Pakistani politician (1947–2022)

Malik Ghulam Noor Rabbani Khar (1947 – 24 January 2022) was a Pakistani politician who was a member of the National Assembly of Pakistan from September 2013 to May 2018.

==Political career==
Rabbani Khar was elected as the member of the National Assembly for the first time from two constituencies, NA-137 and NA-138, in 1990 Pakistani general election.

He was re-elected to the National Assembly for the second time in 1997 Pakistani general election.

Rabbani Khar was the father of Hina Rabbani Khar and the younger brother of Ghulam Mustafa Khar.

He couldn't run in the 2002 Pakistani general election because he did not have an undergraduate degree to his name.

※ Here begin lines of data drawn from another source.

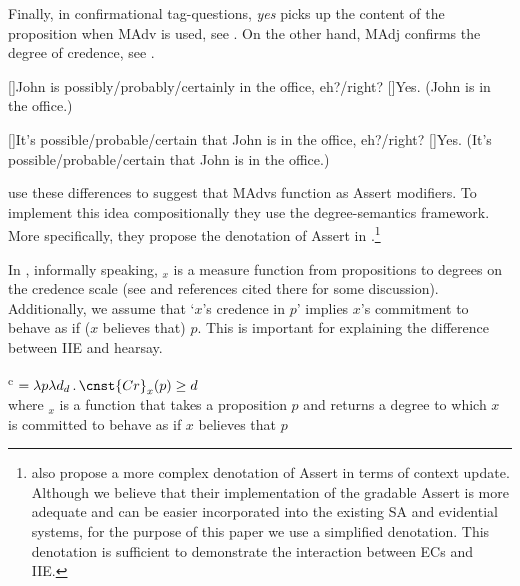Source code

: \documentclass[output=paper,
]{langscibook}
\begin{document}
 	\ea \label{madvif} 
        \z\z
 
\noindent Finally, in confirmational tag-questions, \textit{yes} picks up the content of the proposition when MAdv is used, see . On the other hand, MAdj confirms the degree of credence, see .

	\ea \ea\label{madvyesa}
	\begin{xlist}
	[]{John is possibly/probably/certainly in the office, eh?/right?}
	[]{Yes. (John is in the office.)}
		\end{xlist}
	\ex\label{madvyesb}
	\begin{xlist}
	[]{It's possible/probable/certain that John is in the office, eh?/right?}
    []{Yes. (It's possible/probable/certain that John is in the office.)}
	\end{xlist}
        \z \z

\noindent \citet{grewol17} use these differences to suggest that MAdvs function as Assert modifiers. To implement this idea compositionally they use the degree-semantics framework. More specifically, they propose the denotation of Assert in .\footnote{\citet{grewol17} also propose a more complex denotation of Assert in terms of context update.
Although we believe that their implementation of the gradable Assert is more adequate and can be easier incorporated into the existing SA and evidential systems, for the purpose of this paper we use a simplified denotation. This denotation is sufficient  to demonstrate the interaction between ECs and IIE.} 

In , informally speaking, $_{x}$ is a measure function from propositions to degrees on the credence scale (see \citealt{herrub14} and references cited there for some discussion). Additionally, we assume that `$x$'s credence in $p$' implies $x$'s commitment to behave as if ($x$ believes that) $p$. This is important for explaining the difference between IIE and hearsay.

	\ea {}\textsuperscript{c} $= \lambda p\lambda d_d\,.\, \cnst{Cr}_{x}(p) \geq d $ \\
    where $_{x}$ is a function that takes a proposition $p$ and returns a degree to which $x$ is committed to behave as if $x$ believes that $p$ \label{assert} 
    \z
   
\end{document}
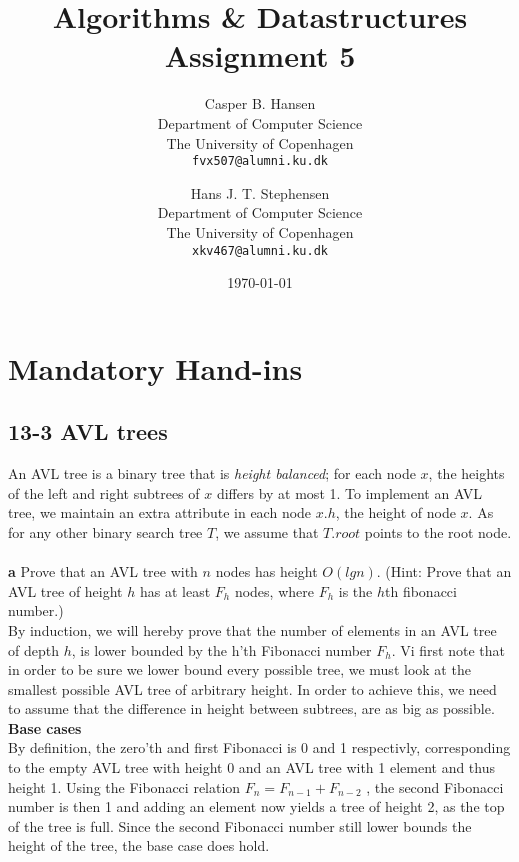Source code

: \documentclass[11pt,english]{article}
\title
{
	\vspace{1in}
	Algorithms \& Datastructures\\
	\huge Assignment 5
}
\author
{
	Casper B. Hansen\\
	\small Department of Computer Science\\
	\small The University of Copenhagen\\
	\texttt{fvx507@alumni.ku.dk}
	\and
	Hans J. T. Stephensen\\
	\small Department of Computer Science\\
	\small The University of Copenhagen\\
	\texttt{xkv467@alumni.ku.dk}
}
\date{\today}
\begin{document}
\clearpage
\maketitle
\thispagestyle{empty}


\newpage
\pagestyle{fancy}

\section*{Mandatory Hand-ins}

\subsection*{13-3 AVL trees}
\large{An AVL tree is a binary tree that is \textit{height balanced}; for each
node $x$, the heights of the left and right subtrees of $x$ differs by at most
1. To implement an AVL tree, we maintain an extra attribute in each node $x.h$,
the height of node $x$. As for any other binary search tree $T$, we assume
that $T.root$ points to the root node.}
\\\\
\noindent \large{\textbf{a} \mdseries Prove that an AVL tree with $n$ nodes
has height $O(lg n)$. (Hint: Prove that an AVL tree of height $h$ has at
least $F_h$ nodes, where $F_h$ is the $h$th fibonacci number.)}
\\
By induction, we will hereby prove that the number of elements in an AVL tree of 
depth $h$, is lower bounded by the h'th Fibonacci number $F_h$. Vi first note 
that in order to be sure we lower bound every possible tree, we must look at 
the smallest possible AVL tree of arbitrary height. In order to achieve this,
we need to assume that the difference in height between subtrees, are as big
as possible.\\[5pt]

\noindent \textbf{Base cases} \\[5pt]
By definition, the zero'th and first Fibonacci is 0 and 1 respectivly, 
corresponding to the empty AVL tree with height 0 and an AVL tree with 1 
element and thus height 1. Using the Fibonacci relation $F_n = F_{n-1} + F_{n-2}$
, the second Fibonacci number is then 1 and adding an element now yields a tree 
of height 2, as the top of the tree is full. Since the second Fibonacci number 
still lower bounds the height of the tree, the base case does hold.\\[5pt]
\end{document}
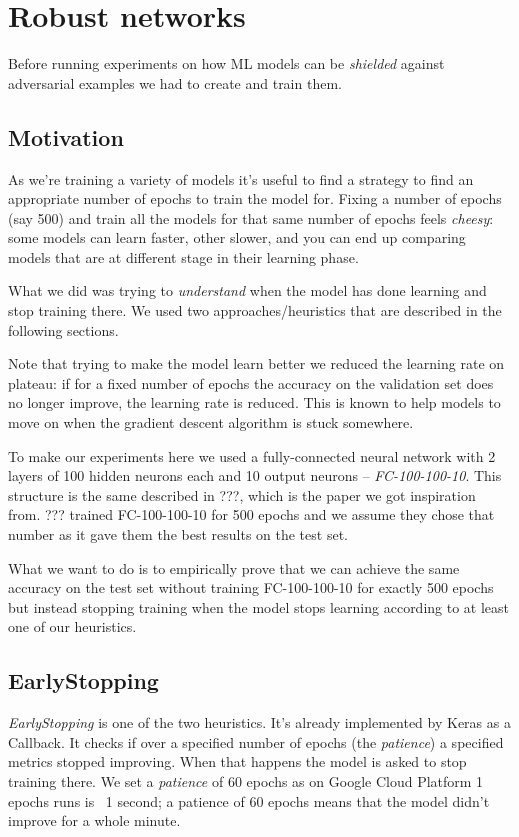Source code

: \chapter{Robust networks}

Before running experiments on how ML models can be \emph{shielded}
against adversarial examples we had to create and train them.

\section{Motivation}
\label{sec:motivation}
As we're training a variety of models it's useful to find a strategy to
find an appropriate number of epochs to train the model for. Fixing a
number of epochs (say 500) and train all the models for that same
number of epochs feels \emph{cheesy}: some models can learn faster,
other slower, and you can end up comparing models that are at different
stage in their learning phase.

What we did was trying to \emph{understand} when the model has done
learning and stop training there. We used two approaches/heuristics
that are described in the following sections.

Note that trying to make the model learn better we reduced the learning
rate on plateau: if for a fixed number of epochs the accuracy on the
validation set does no longer improve, the learning rate is reduced.
This is known to help models to move on when the gradient descent
algorithm is stuck somewhere.

To make our experiments here we used a fully-connected neural network
with 2 layers of 100 hidden neurons each and 10 output neurons --
\emph{FC-100-100-10}. This structure is the same described in ???,
which is the paper we got inspiration from. ??? trained FC-100-100-10
for 500 epochs and we assume they chose that number as it gave them the
best results on the test set.

What we want to do is to empirically prove that we can achieve the
same accuracy on the test set without training FC-100-100-10 for
exactly 500 epochs but instead stopping training when the model stops
learning according to at least one of our heuristics.

\section{EarlyStopping}
\emph{EarlyStopping} is one of the two heuristics. It's already
implemented by Keras as a Callback. It checks if over a specified
number of epochs (the \emph{patience}) a specified metrics stopped
improving. When that happens the model is asked to stop training there.
We set a \emph{patience} of 60 epochs as on Google Cloud Platform 1
epochs runs is ~1 second; a patience of 60 epochs means that the model
didn't improve for a whole minute.

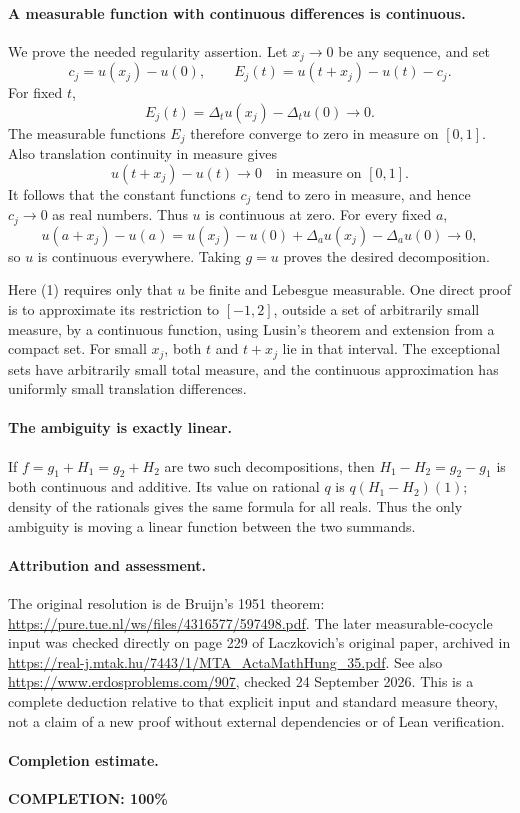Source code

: \paragraph{A measurable function with continuous differences is continuous.}
We prove the needed regularity assertion.
Let \(x_j\to0\) be any sequence, and set
\[
 c_j=u(x_j)-u(0),\qquad
 E_j(t)=u(t+x_j)-u(t)-c_j.
\]
For fixed \(t\),
\[
 E_j(t)=\Delta_tu(x_j)-\Delta_tu(0)\longrightarrow0.
\]
The measurable functions \(E_j\) therefore converge
to zero in measure on \([0,1]\).
Also translation continuity in measure gives
\[
 u(t+x_j)-u(t)\longrightarrow0
 \quad\text{in measure on }[0,1].
\tag{1}
\]
It follows that the constant functions \(c_j\) tend to
zero in measure, and hence \(c_j\to0\) as real numbers.
Thus \(u\) is continuous at zero.
For every fixed \(a\),
\[
 u(a+x_j)-u(a)
 =u(x_j)-u(0)+\Delta_au(x_j)-\Delta_au(0)\longrightarrow0,
\]
so \(u\) is continuous everywhere. Taking \(g=u\)
proves the desired decomposition.

Here (1) requires only that \(u\) be finite and
Lebesgue measurable. One direct proof is to approximate
its restriction to \([-1,2]\), outside a set of arbitrarily
small measure, by a continuous function, using Lusin's
theorem and extension from a compact set.
For small \(x_j\), both \(t\) and \(t+x_j\) lie in that
interval. The exceptional sets have arbitrarily small
total measure, and the continuous approximation has
uniformly small translation differences.

\paragraph{The ambiguity is exactly linear.}
If \(f=g_1+H_1=g_2+H_2\) are two such decompositions,
then \(H_1-H_2=g_2-g_1\) is both continuous and additive.
Its value on rational \(q\) is \(q(H_1-H_2)(1)\);
density of the rationals gives the same formula
for all reals. Thus the only ambiguity is moving a
linear function between the two summands.

\paragraph{Attribution and assessment.}
The original resolution is de Bruijn's 1951 theorem:
\url{https://pure.tue.nl/ws/files/4316577/597498.pdf}.
The later measurable-cocycle input was checked directly
on page 229 of Laczkovich's original paper, archived in
\url{https://real-j.mtak.hu/7443/1/MTA_ActaMathHung_35.pdf}.
See also \url{https://www.erdosproblems.com/907},
checked 24 September 2026.
This is a complete deduction relative to that explicit
input and standard measure theory, not a claim of a
new proof without external dependencies or of Lean verification.

\paragraph{Completion estimate.}
\textbf{COMPLETION: 100\%}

Rabbani Khar contested the seat of National Assembly on a ticket of Pakistan Peoples Party from NA-177 (Muzaffargarh) in 2013 Pakistani general election, but was unsuccessful.

He was re-elected as the member of the National Assembly on a ticket of Pakistan Peoples Party from NA-177 (Muzaffargarh) in by-election held in September 2013. The seat had become vacant after Jamshed Dasti who won it in 2013 election vacated it in order to retain the seat he won in his home constituency NA-178 (Muzaffargarh-III).

Rabbani Khar died on 24 January 2022 at the age of 74.